(Collected data)
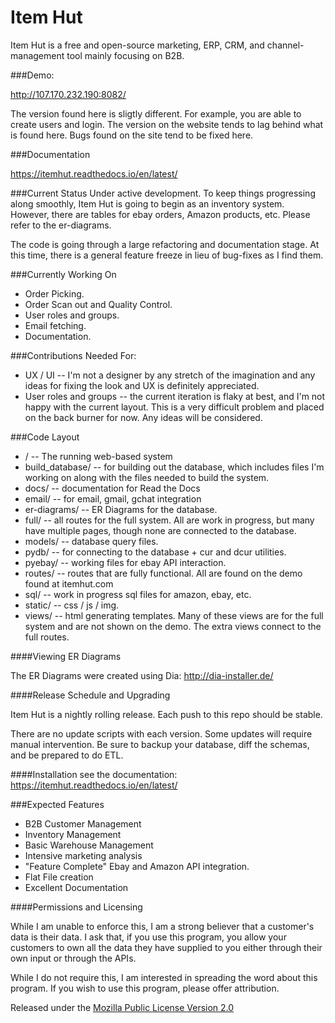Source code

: Item Hut
========

Item Hut is a free and open-source marketing, ERP, CRM, and channel-management tool mainly focusing on B2B.

###Demo:

http://107.170.232.190:8082/

The version found here is sligtly different. For example, you are able to create users and login. The version on the website tends to lag behind what is found here. Bugs found on the site tend to be fixed here.

###Documentation

https://itemhut.readthedocs.io/en/latest/

###Current Status
Under active development. To keep things progressing along smoothly, Item Hut is going to begin as an inventory system. However, there are tables for ebay orders, Amazon products, etc. Please refer to the er-diagrams.

The code is going through a large refactoring and documentation stage. At this time, there is a general feature freeze in lieu of bug-fixes as I find them.

###Currently Working On
* Order Picking.
* Order Scan out and Quality Control.
* User roles and groups.
* Email fetching.
* Documentation.

###Contributions Needed For:
* UX / UI -- I'm not a designer by any stretch of the imagination and any ideas for fixing the look and UX is definitely appreciated.
* User roles and groups --  the current iteration is flaky at best, and I'm not happy with the current layout. This is a very difficult problem and placed on the back burner for now. Any ideas will be considered.

###Code Layout
* / -- The running web-based system
* build_database/ -- for building out the database, which includes files I'm working on along with the files needed to build the system.
* docs/ -- documentation for Read the Docs
* email/ -- for email, gmail, gchat integration
* er-diagrams/ -- ER Diagrams for the database.
* full/ -- all routes for the full system. All are work in progress, but many have multiple pages, though none are connected to the database.
* models/ -- database query files.
* pydb/ -- for connecting to the database + cur and dcur utilities.
* pyebay/ -- working files for ebay API interaction.
* routes/ -- routes that are fully functional. All are found on the demo found at itemhut.com
* sql/ -- work in progress sql files for amazon, ebay, etc.
* static/ -- css / js / img.
* views/ -- html generating templates. Many of these views are for the full system and are not shown on the demo. The extra views connect to the full routes.

####Viewing ER Diagrams

The ER Diagrams were created using Dia:
http://dia-installer.de/

####Release Schedule and Upgrading

Item Hut is a nightly rolling release. Each push to this repo should be stable.

There are no update scripts with each version. Some updates will require manual intervention. Be sure to backup your database, diff the schemas, and be prepared to do ETL.

####Installation
see the documentation: https://itemhut.readthedocs.io/en/latest/

###Expected Features
* B2B Customer Management
* Inventory Management
* Basic Warehouse Management
* Intensive marketing analysis
* "Feature Complete" Ebay and Amazon API integration.
* Flat File creation
* Excellent Documentation

####Permissions and Licensing

While I am unable to enforce this, I am a strong believer that a customer's data is their data. I ask that, if you use this program, you allow your customers to own all the data they have supplied to you either through their own input or through the APIs.

While I do not require this, I am interested in spreading the word about this program. If you wish to use this program, please offer attribution.

Released under the [Mozilla Public License
Version 2.0](http://www.mozilla.org/MPL/2.0/)
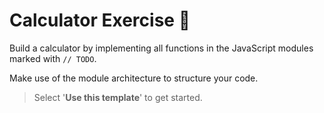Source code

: # Calculator Exercise 🧮

Build a calculator by implementing all functions in the JavaScript modules marked with `// TODO`.

Make use of the module architecture to structure your code.

> Select '__Use this template__' to get started.
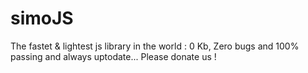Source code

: # simoJS
The fastet & lightest js library in the world : 0 Kb, Zero bugs and 100% passing and always uptodate... Please donate us !
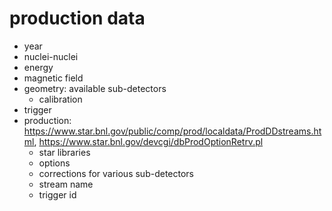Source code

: # production data
* year
* nuclei-nuclei
* energy
* magnetic field
* geometry: available sub-detectors
  * calibration
* trigger
* production: https://www.star.bnl.gov/public/comp/prod/localdata/ProdDDstreams.html, https://www.star.bnl.gov/devcgi/dbProdOptionRetrv.pl
  * star libraries
  * options
  * corrections for various sub-detectors
  * stream name
  * trigger id
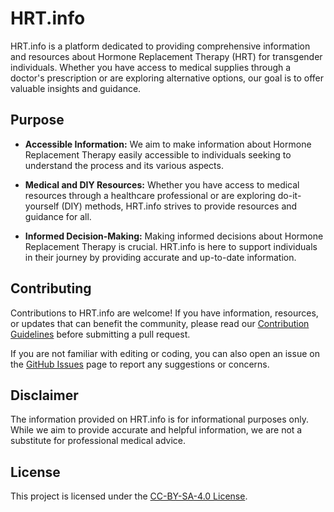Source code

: # HRT.info

HRT.info is a platform dedicated to providing comprehensive information and resources about Hormone Replacement Therapy (HRT) for transgender individuals. Whether you have access to medical supplies through a doctor's prescription or are exploring alternative options, our goal is to offer valuable insights and guidance.

## Purpose

- **Accessible Information:** We aim to make information about Hormone Replacement Therapy easily accessible to individuals seeking to understand the process and its various aspects.

- **Medical and DIY Resources:** Whether you have access to medical resources through a healthcare professional or are exploring do-it-yourself (DIY) methods, HRT.info strives to provide resources and guidance for all.

- **Informed Decision-Making:** Making informed decisions about Hormone Replacement Therapy is crucial. HRT.info is here to support individuals in their journey by providing accurate and up-to-date information.

## Contributing

Contributions to HRT.info are welcome! If you have information, resources, or updates that can benefit the community, please read our [Contribution Guidelines](CONTRIBUTING.md) before submitting a pull request.

If you are not familiar with editing or coding, you can also open an issue on the [GitHub Issues](https://github.com/harmony-within-us/hrt.info/issues) page to report any suggestions or concerns.

## Disclaimer

The information provided on HRT.info is for informational purposes only. While we aim to provide accurate and helpful information, we are not a substitute for professional medical advice.

## License

This project is licensed under the [CC-BY-SA-4.0 License](LICENSE).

### WHAT TO DO:
Every entry above should come back exactly as written, except for its pictures.

### TASK SOLUTION:
Source code

: Item Hut
========

Item Hut is a free and open-source marketing, ERP, CRM, and channel-management tool mainly focusing on B2B.

###Demo:

http://107.170.232.190:8082/

The version found here is sligtly different. For example, you are able to create users and login. The version on the website tends to lag behind what is found here. Bugs found on the site tend to be fixed here.

###Documentation

https://itemhut.readthedocs.io/en/latest/

###Current Status
Under active development. To keep things progressing along smoothly, Item Hut is going to begin as an inventory system. However, there are tables for ebay orders, Amazon products, etc. Please refer to the er-diagrams.

The code is going through a large refactoring and documentation stage. At this time, there is a general feature freeze in lieu of bug-fixes as I find them.

###Currently Working On
* Order Picking.
* Order Scan out and Quality Control.
* User roles and groups.
* Email fetching.
* Documentation.

###Contributions Needed For:
* UX / UI -- I'm not a designer by any stretch of the imagination and any ideas for fixing the look and UX is definitely appreciated.
* User roles and groups --  the current iteration is flaky at best, and I'm not happy with the current layout. This is a very difficult problem and placed on the back burner for now. Any ideas will be considered.

###Code Layout
* / -- The running web-based system
* build_database/ -- for building out the database, which includes files I'm working on along with the files needed to build the system.
* docs/ -- documentation for Read the Docs
* email/ -- for email, gmail, gchat integration
* er-diagrams/ -- ER Diagrams for the database.
* full/ -- all routes for the full system. All are work in progress, but many have multiple pages, though none are connected to the database.
* models/ -- database query files.
* pydb/ -- for connecting to the database + cur and dcur utilities.
* pyebay/ -- working files for ebay API interaction.
* routes/ -- routes that are fully functional. All are found on the demo found at itemhut.com
* sql/ -- work in progress sql files for amazon, ebay, etc.
* static/ -- css / js / img.
* views/ -- html generating templates. Many of these views are for the full system and are not shown on the demo. The extra views connect to the full routes.

####Viewing ER Diagrams

The ER Diagrams were created using Dia:
http://dia-installer.de/

####Release Schedule and Upgrading

Item Hut is a nightly rolling release. Each push to this repo should be stable.

There are no update scripts with each version. Some updates will require manual intervention. Be sure to backup your database, diff the schemas, and be prepared to do ETL.

####Installation
see the documentation: https://itemhut.readthedocs.io/en/latest/

###Expected Features
* B2B Customer Management
* Inventory Management
* Basic Warehouse Management
* Intensive marketing analysis
* "Feature Complete" Ebay and Amazon API integration.
* Flat File creation
* Excellent Documentation

####Permissions and Licensing

While I am unable to enforce this, I am a strong believer that a customer's data is their data. I ask that, if you use this program, you allow your customers to own all the data they have supplied to you either through their own input or through the APIs.

While I do not require this, I am interested in spreading the word about this program. If you wish to use this program, please offer attribution.

Released under the [Mozilla Public License
Version 2.0](http://www.mozilla.org/MPL/2.0/)
Source code

: # Calculator Exercise 🧮

Build a calculator by implementing all functions in the JavaScript modules marked with `// TODO`.

Make use of the module architecture to structure your code.

> Select '__Use this template__' to get started.
Source code

: # simoJS
The fastet & lightest js library in the world : 0 Kb, Zero bugs and 100% passing and always uptodate... Please donate us !
Source code

: # production data
* year
* nuclei-nuclei
* energy
* magnetic field
* geometry: available sub-detectors
  * calibration
* trigger
* production: https://www.star.bnl.gov/public/comp/prod/localdata/ProdDDstreams.html, https://www.star.bnl.gov/devcgi/dbProdOptionRetrv.pl
  * star libraries
  * options
  * corrections for various sub-detectors
  * stream name
  * trigger id
Source code

: # HRT.info

HRT.info is a platform dedicated to providing comprehensive information and resources about Hormone Replacement Therapy (HRT) for transgender individuals. Whether you have access to medical supplies through a doctor's prescription or are exploring alternative options, our goal is to offer valuable insights and guidance.

## Purpose

- **Accessible Information:** We aim to make information about Hormone Replacement Therapy easily accessible to individuals seeking to understand the process and its various aspects.

- **Medical and DIY Resources:** Whether you have access to medical resources through a healthcare professional or are exploring do-it-yourself (DIY) methods, HRT.info strives to provide resources and guidance for all.

- **Informed Decision-Making:** Making informed decisions about Hormone Replacement Therapy is crucial. HRT.info is here to support individuals in their journey by providing accurate and up-to-date information.

## Contributing

Contributions to HRT.info are welcome! If you have information, resources, or updates that can benefit the community, please read our [Contribution Guidelines](CONTRIBUTING.md) before submitting a pull request.

If you are not familiar with editing or coding, you can also open an issue on the [GitHub Issues](https://github.com/harmony-within-us/hrt.info/issues) page to report any suggestions or concerns.

## Disclaimer

The information provided on HRT.info is for informational purposes only. While we aim to provide accurate and helpful information, we are not a substitute for professional medical advice.

## License

This project is licensed under the [CC-BY-SA-4.0 License](LICENSE).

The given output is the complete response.